(Yicai Global) Nov. 16 -- The Regional Comprehensive Economic Partnership agreement, the world’s largest free trade deal signed yesterday between countries in the Asia-Pacific region, marks an important step towards bringing East Asian heavyweights China, Japan and South Korea one step closer to a trilateral free trade agreement.
After eight years of negotiations, the 10 member states of the Association of Southeast Asian Nations as well as China, Japan, South Korea, Australia and New Zealand have signed a pact to create the world’s biggest open trading bloc. Together they account for around 30 percent of global gross domestic product and 30 percent of the world’s population.
The move is likely to promote discussions between the three major East Asian economies of China, Japan and South Korea and bring them closer to their own FTA, Yuan Bo, deputy director of the Institute of Asian Studies at the Ministry of Commerce told Yicai Global.

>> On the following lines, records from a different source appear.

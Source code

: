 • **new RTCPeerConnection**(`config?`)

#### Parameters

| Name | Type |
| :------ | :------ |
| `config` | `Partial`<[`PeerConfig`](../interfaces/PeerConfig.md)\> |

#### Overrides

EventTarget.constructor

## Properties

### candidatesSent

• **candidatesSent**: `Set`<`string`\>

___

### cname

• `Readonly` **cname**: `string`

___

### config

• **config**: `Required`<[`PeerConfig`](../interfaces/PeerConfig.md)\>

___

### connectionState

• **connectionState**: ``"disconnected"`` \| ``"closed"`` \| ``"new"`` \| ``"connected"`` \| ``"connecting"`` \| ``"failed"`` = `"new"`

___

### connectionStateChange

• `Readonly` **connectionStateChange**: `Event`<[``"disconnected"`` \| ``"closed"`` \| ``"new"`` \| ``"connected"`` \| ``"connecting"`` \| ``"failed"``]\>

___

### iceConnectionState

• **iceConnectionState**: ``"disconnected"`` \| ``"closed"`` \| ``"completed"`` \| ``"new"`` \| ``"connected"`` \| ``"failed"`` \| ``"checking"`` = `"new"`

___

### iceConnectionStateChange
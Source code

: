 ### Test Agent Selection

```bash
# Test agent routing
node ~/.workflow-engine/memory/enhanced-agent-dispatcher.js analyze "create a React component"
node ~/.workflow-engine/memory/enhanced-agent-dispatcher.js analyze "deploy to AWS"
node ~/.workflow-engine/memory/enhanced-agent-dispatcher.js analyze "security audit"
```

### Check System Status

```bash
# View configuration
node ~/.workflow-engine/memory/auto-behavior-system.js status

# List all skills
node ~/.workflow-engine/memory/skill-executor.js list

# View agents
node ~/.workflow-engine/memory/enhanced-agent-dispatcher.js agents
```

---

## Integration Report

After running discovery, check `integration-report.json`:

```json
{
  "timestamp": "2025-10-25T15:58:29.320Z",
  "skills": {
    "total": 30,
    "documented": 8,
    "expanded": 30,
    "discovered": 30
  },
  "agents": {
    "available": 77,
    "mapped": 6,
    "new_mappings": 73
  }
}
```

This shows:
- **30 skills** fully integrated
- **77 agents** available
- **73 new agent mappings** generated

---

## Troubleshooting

China, Japan and South Korea are the world’s second, third and eleventh largest economies. Together they account for over 70 percent of Asia’s GDP and around 20 percent of the world’s total, more than the European Union. So far, due to long-running disputes in the area, only China and South Korea have come to a trade agreement in the past.

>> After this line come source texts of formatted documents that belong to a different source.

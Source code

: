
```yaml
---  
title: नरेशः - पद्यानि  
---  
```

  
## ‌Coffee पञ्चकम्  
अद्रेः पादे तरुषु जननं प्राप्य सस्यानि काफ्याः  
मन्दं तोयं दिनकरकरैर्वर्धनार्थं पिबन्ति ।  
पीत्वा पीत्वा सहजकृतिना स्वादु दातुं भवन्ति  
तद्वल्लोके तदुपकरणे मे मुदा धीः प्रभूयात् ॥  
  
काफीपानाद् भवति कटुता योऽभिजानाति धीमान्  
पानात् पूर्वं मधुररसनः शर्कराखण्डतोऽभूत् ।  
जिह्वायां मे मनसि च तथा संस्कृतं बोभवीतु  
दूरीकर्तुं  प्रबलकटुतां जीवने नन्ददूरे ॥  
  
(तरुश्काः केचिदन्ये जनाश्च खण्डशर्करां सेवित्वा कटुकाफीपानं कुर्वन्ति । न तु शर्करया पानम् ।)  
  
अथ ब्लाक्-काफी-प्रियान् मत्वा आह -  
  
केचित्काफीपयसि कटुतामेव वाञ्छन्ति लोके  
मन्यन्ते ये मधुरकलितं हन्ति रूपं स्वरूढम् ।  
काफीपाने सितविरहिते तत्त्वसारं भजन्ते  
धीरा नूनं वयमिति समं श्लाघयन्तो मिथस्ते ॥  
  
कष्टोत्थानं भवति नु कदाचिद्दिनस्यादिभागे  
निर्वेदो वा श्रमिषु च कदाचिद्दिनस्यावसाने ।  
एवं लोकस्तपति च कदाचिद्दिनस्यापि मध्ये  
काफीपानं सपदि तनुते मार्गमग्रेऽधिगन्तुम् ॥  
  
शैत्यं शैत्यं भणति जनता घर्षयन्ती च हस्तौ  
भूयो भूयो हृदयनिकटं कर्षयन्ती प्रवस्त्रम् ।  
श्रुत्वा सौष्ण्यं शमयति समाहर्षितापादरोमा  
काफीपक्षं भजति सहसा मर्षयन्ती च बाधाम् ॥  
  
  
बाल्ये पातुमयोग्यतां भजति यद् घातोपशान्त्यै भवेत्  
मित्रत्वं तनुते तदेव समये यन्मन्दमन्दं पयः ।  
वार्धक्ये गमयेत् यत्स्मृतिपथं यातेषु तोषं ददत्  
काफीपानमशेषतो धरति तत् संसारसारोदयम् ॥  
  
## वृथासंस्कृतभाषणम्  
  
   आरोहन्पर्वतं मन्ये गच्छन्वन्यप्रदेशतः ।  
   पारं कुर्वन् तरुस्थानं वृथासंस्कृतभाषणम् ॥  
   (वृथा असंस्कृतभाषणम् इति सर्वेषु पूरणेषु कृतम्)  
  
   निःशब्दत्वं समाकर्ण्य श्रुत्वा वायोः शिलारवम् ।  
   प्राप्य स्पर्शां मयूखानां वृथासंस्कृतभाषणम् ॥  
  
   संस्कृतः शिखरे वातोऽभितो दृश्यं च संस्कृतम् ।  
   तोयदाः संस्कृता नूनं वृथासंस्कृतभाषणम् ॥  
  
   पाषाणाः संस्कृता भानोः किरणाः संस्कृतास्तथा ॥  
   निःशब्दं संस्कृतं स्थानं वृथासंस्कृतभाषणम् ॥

The RCEP provides a better basis for negotiation, Yuan said. In a sense, it is the first mutual commitment between China and Japan as well as Japan and South Korea to open their markets to each other and lower tariff and non-tariff barriers, Yuan said.

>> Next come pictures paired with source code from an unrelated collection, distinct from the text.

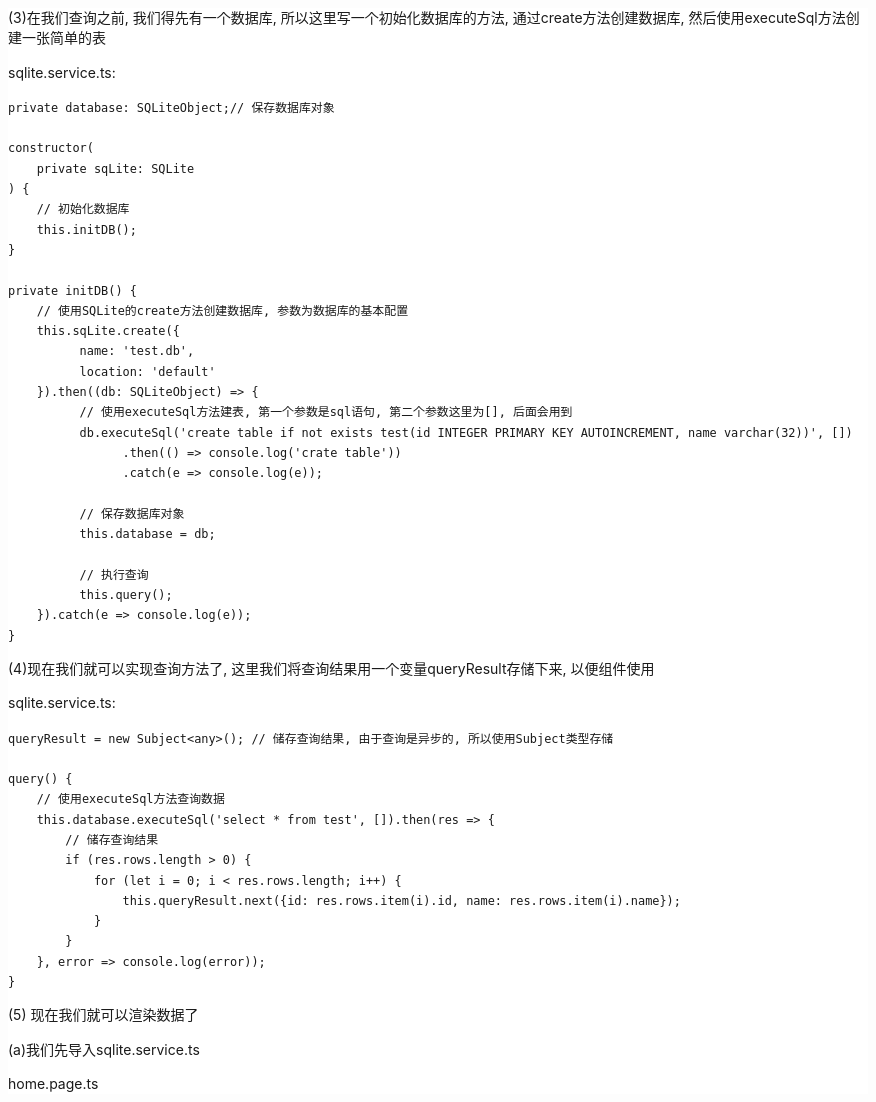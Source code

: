 (3)在我们查询之前, 我们得先有一个数据库, 所以这里写一个初始化数据库的方法, 通过create方法创建数据库, 然后使用executeSql方法创建一张简单的表

sqlite.service.ts:
    
    private database: SQLiteObject;// 保存数据库对象
    
    constructor(
        private sqLite: SQLite
    ) {
        // 初始化数据库
        this.initDB();
    }
    
    private initDB() {
        // 使用SQLite的create方法创建数据库, 参数为数据库的基本配置
        this.sqLite.create({ 
              name: 'test.db',
              location: 'default'
        }).then((db: SQLiteObject) => {
              // 使用executeSql方法建表, 第一个参数是sql语句, 第二个参数这里为[], 后面会用到
              db.executeSql('create table if not exists test(id INTEGER PRIMARY KEY AUTOINCREMENT, name varchar(32))', [])
                    .then(() => console.log('crate table'))
                    .catch(e => console.log(e));
              
              // 保存数据库对象          
              this.database = db;
              
              // 执行查询
              this.query();
        }).catch(e => console.log(e));
    }

(4)现在我们就可以实现查询方法了, 这里我们将查询结果用一个变量queryResult存储下来, 以便组件使用
    
sqlite.service.ts:
    
    queryResult = new Subject<any>(); // 储存查询结果, 由于查询是异步的, 所以使用Subject类型存储
    
    query() {
        // 使用executeSql方法查询数据
        this.database.executeSql('select * from test', []).then(res => {
            // 储存查询结果
            if (res.rows.length > 0) {
                for (let i = 0; i < res.rows.length; i++) {
                    this.queryResult.next({id: res.rows.item(i).id, name: res.rows.item(i).name});
                }
            }
        }, error => console.log(error));
    }
    
(5) 现在我们就可以渲染数据了

(a)我们先导入sqlite.service.ts

home.page.ts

“As the supply chain narrows, the economic ties of the three countries are getting closer and closer, making the signing of FTA agreements more necessary,” a source from Japan’s Ministry of Foreign Affairs told Yicai Global last year. This will be beneficial not only for the three nations, but also for the whole world, he added.
A China-Japan-South Korea FTA can be now reached using the framework of the RECP. It can be described as a ‘RCEP+’ cooperation, Yuan said.